[Assignment] Report every line of the material that contains the string "shot".

☆ ☆ ☆ ☆ ☆

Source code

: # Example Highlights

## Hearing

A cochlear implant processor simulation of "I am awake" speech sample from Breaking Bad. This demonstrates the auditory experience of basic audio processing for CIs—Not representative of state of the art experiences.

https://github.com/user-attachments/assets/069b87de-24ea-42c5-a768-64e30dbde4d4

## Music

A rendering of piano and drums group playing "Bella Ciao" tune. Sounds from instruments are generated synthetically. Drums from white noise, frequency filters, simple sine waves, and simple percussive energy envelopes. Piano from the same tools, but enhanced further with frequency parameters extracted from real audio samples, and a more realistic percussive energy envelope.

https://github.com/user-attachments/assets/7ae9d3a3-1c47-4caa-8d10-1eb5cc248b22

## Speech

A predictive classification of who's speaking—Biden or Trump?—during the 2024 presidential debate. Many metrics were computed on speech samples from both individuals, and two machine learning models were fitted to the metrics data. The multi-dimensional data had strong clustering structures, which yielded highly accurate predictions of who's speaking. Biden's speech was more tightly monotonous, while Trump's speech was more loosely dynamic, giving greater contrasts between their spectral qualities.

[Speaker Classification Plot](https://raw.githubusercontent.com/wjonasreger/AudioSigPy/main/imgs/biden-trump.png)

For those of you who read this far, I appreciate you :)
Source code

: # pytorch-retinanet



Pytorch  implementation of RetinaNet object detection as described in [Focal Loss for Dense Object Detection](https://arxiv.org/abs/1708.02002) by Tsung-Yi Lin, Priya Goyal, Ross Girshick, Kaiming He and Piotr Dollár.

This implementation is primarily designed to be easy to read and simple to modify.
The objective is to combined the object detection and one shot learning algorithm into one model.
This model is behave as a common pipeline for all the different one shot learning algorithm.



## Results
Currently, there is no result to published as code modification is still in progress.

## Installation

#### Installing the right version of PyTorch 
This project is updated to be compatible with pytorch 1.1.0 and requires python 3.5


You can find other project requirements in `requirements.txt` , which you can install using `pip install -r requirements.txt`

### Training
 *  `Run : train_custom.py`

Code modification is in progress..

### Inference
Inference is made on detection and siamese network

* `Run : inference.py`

☆ ☆ ☆ ☆ ☆

[The answer]
The objective is to combined the object detection and one shot learning algorithm into one model.
This model is behave as a common pipeline for all the different one shot learning algorithm.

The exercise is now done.